Exercise goal: Apart from the pictures, the listing is to be returned exactly.

Records shown:
= = = = = = =
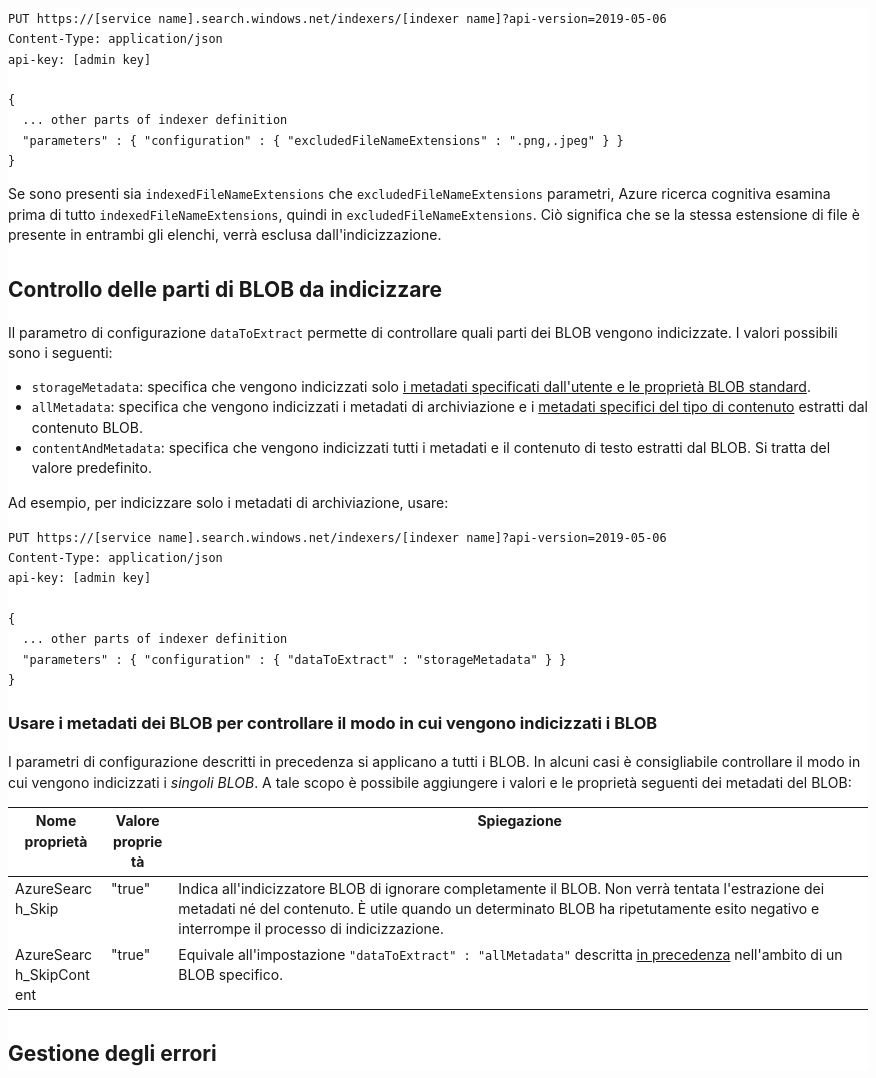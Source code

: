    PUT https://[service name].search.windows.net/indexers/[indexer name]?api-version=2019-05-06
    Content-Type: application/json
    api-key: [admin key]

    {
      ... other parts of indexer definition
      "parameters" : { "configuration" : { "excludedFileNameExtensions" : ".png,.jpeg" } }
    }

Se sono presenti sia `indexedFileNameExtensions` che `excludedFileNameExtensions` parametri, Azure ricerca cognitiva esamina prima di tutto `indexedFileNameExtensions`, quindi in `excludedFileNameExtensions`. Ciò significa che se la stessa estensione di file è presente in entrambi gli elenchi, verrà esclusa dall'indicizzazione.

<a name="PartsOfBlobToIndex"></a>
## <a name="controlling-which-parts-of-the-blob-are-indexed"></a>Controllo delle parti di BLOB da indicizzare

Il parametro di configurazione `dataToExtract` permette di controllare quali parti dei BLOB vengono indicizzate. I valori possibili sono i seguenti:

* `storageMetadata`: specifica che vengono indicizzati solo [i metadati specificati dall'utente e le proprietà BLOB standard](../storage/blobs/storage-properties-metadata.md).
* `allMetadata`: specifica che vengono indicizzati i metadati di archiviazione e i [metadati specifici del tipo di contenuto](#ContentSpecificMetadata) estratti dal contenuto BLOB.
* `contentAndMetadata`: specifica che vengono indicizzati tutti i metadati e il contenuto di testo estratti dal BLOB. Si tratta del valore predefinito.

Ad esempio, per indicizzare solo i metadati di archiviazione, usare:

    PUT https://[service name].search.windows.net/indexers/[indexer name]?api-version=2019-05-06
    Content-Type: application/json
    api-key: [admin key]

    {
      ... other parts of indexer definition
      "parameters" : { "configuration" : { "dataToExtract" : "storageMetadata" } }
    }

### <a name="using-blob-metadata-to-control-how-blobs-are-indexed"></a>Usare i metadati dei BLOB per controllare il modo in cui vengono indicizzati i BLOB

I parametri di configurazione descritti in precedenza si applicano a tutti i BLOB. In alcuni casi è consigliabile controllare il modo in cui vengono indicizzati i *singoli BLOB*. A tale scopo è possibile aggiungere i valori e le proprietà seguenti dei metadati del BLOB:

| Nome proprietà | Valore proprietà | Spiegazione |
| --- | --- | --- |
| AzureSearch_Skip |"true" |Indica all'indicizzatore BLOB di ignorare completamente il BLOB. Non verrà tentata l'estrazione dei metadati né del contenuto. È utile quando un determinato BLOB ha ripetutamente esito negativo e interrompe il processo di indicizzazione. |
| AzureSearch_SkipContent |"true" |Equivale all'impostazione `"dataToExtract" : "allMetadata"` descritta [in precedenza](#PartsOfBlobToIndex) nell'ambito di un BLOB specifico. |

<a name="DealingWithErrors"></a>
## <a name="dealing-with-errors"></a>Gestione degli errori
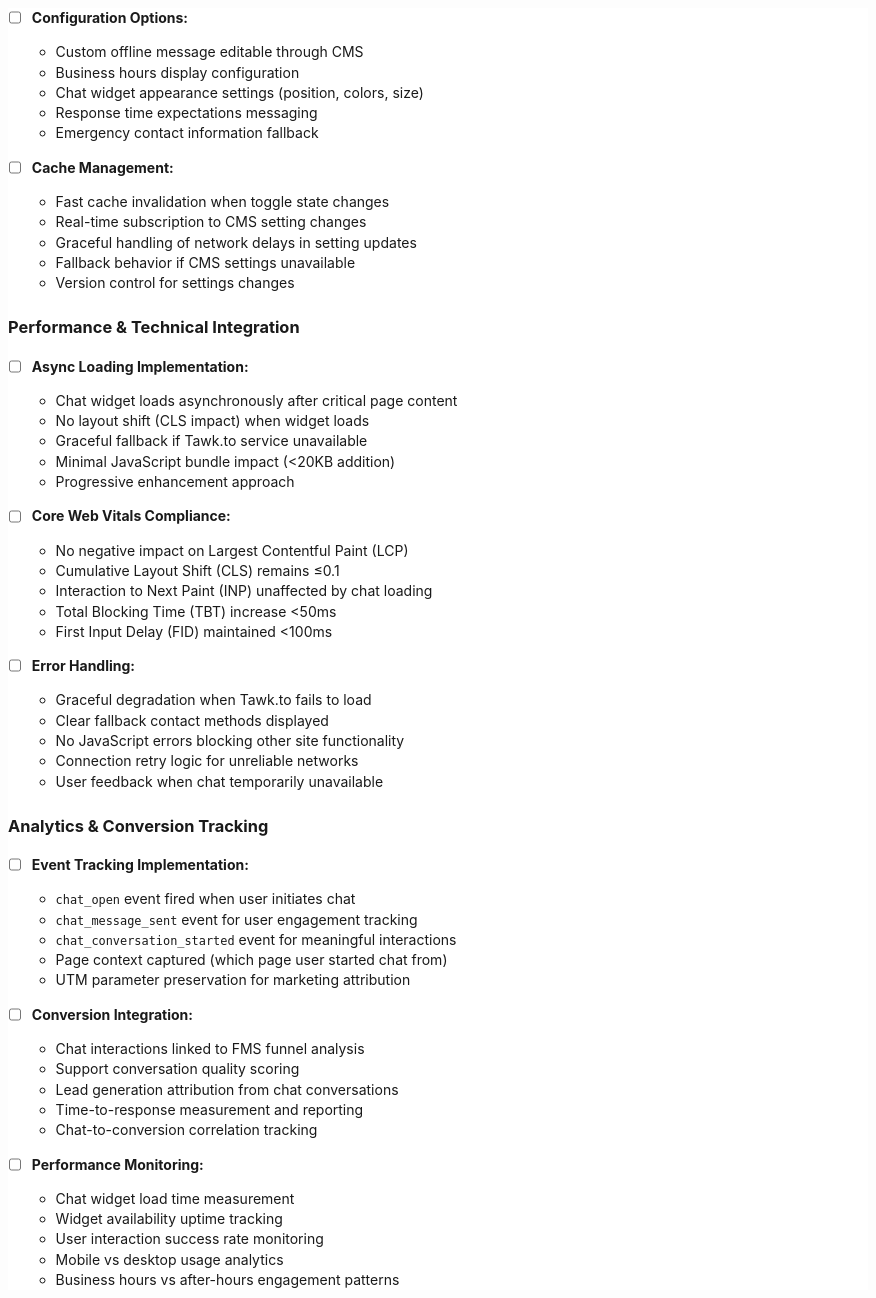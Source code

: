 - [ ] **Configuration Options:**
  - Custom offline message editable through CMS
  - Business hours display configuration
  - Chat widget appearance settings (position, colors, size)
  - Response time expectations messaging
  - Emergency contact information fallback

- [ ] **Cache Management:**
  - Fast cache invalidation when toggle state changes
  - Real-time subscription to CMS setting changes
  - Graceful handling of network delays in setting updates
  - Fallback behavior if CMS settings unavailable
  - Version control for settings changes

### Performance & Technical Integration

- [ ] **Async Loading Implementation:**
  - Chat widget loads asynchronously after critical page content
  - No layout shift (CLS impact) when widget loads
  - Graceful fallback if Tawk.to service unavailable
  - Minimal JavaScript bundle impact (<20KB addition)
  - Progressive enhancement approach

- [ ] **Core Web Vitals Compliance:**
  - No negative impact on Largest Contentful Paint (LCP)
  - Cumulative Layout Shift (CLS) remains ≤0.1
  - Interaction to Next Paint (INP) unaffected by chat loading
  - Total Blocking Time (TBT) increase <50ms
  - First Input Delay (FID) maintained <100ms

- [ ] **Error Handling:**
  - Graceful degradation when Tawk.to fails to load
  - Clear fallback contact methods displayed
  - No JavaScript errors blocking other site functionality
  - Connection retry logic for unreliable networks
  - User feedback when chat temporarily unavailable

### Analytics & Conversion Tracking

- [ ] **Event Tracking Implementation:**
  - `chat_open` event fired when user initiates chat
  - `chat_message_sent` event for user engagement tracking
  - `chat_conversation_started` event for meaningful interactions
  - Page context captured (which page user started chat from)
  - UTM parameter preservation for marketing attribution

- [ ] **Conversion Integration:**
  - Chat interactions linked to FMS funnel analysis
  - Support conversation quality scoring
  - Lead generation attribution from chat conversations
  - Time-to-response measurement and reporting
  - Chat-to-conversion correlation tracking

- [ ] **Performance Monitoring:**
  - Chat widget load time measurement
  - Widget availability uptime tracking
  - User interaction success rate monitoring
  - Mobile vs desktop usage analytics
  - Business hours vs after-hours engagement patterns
= = = = = = =
Result for this exercise:
Source code

:    PUT https://[service name].search.windows.net/indexers/[indexer name]?api-version=2019-05-06
    Content-Type: application/json
    api-key: [admin key]

    {
      ... other parts of indexer definition
      "parameters" : { "configuration" : { "excludedFileNameExtensions" : ".png,.jpeg" } }
    }

Se sono presenti sia `indexedFileNameExtensions` che `excludedFileNameExtensions` parametri, Azure ricerca cognitiva esamina prima di tutto `indexedFileNameExtensions`, quindi in `excludedFileNameExtensions`. Ciò significa che se la stessa estensione di file è presente in entrambi gli elenchi, verrà esclusa dall'indicizzazione.

<a name="PartsOfBlobToIndex"></a>
## <a name="controlling-which-parts-of-the-blob-are-indexed"></a>Controllo delle parti di BLOB da indicizzare

Il parametro di configurazione `dataToExtract` permette di controllare quali parti dei BLOB vengono indicizzate. I valori possibili sono i seguenti:

* `storageMetadata`: specifica che vengono indicizzati solo [i metadati specificati dall'utente e le proprietà BLOB standard](../storage/blobs/storage-properties-metadata.md).
* `allMetadata`: specifica che vengono indicizzati i metadati di archiviazione e i [metadati specifici del tipo di contenuto](#ContentSpecificMetadata) estratti dal contenuto BLOB.
* `contentAndMetadata`: specifica che vengono indicizzati tutti i metadati e il contenuto di testo estratti dal BLOB. Si tratta del valore predefinito.

Ad esempio, per indicizzare solo i metadati di archiviazione, usare:

    PUT https://[service name].search.windows.net/indexers/[indexer name]?api-version=2019-05-06
    Content-Type: application/json
    api-key: [admin key]

    {
      ... other parts of indexer definition
      "parameters" : { "configuration" : { "dataToExtract" : "storageMetadata" } }
    }

### <a name="using-blob-metadata-to-control-how-blobs-are-indexed"></a>Usare i metadati dei BLOB per controllare il modo in cui vengono indicizzati i BLOB

I parametri di configurazione descritti in precedenza si applicano a tutti i BLOB. In alcuni casi è consigliabile controllare il modo in cui vengono indicizzati i *singoli BLOB*. A tale scopo è possibile aggiungere i valori e le proprietà seguenti dei metadati del BLOB:

| Nome proprietà | Valore proprietà | Spiegazione |
| --- | --- | --- |
| AzureSearch_Skip |"true" |Indica all'indicizzatore BLOB di ignorare completamente il BLOB. Non verrà tentata l'estrazione dei metadati né del contenuto. È utile quando un determinato BLOB ha ripetutamente esito negativo e interrompe il processo di indicizzazione. |
| AzureSearch_SkipContent |"true" |Equivale all'impostazione `"dataToExtract" : "allMetadata"` descritta [in precedenza](#PartsOfBlobToIndex) nell'ambito di un BLOB specifico. |

<a name="DealingWithErrors"></a>
## <a name="dealing-with-errors"></a>Gestione degli errori
Source code

: - [ ] **Configuration Options:**
  - Custom offline message editable through CMS
  - Business hours display configuration
  - Chat widget appearance settings (position, colors, size)
  - Response time expectations messaging
  - Emergency contact information fallback

- [ ] **Cache Management:**
  - Fast cache invalidation when toggle state changes
  - Real-time subscription to CMS setting changes
  - Graceful handling of network delays in setting updates
  - Fallback behavior if CMS settings unavailable
  - Version control for settings changes

### Performance & Technical Integration

- [ ] **Async Loading Implementation:**
  - Chat widget loads asynchronously after critical page content
  - No layout shift (CLS impact) when widget loads
  - Graceful fallback if Tawk.to service unavailable
  - Minimal JavaScript bundle impact (<20KB addition)
  - Progressive enhancement approach

- [ ] **Core Web Vitals Compliance:**
  - No negative impact on Largest Contentful Paint (LCP)
  - Cumulative Layout Shift (CLS) remains ≤0.1
  - Interaction to Next Paint (INP) unaffected by chat loading
  - Total Blocking Time (TBT) increase <50ms
  - First Input Delay (FID) maintained <100ms

- [ ] **Error Handling:**
  - Graceful degradation when Tawk.to fails to load
  - Clear fallback contact methods displayed
  - No JavaScript errors blocking other site functionality
  - Connection retry logic for unreliable networks
  - User feedback when chat temporarily unavailable

### Analytics & Conversion Tracking

- [ ] **Event Tracking Implementation:**
  - `chat_open` event fired when user initiates chat
  - `chat_message_sent` event for user engagement tracking
  - `chat_conversation_started` event for meaningful interactions
  - Page context captured (which page user started chat from)
  - UTM parameter preservation for marketing attribution

- [ ] **Conversion Integration:**
  - Chat interactions linked to FMS funnel analysis
  - Support conversation quality scoring
  - Lead generation attribution from chat conversations
  - Time-to-response measurement and reporting
  - Chat-to-conversion correlation tracking

- [ ] **Performance Monitoring:**
  - Chat widget load time measurement
  - Widget availability uptime tracking
  - User interaction success rate monitoring
  - Mobile vs desktop usage analytics
  - Business hours vs after-hours engagement patterns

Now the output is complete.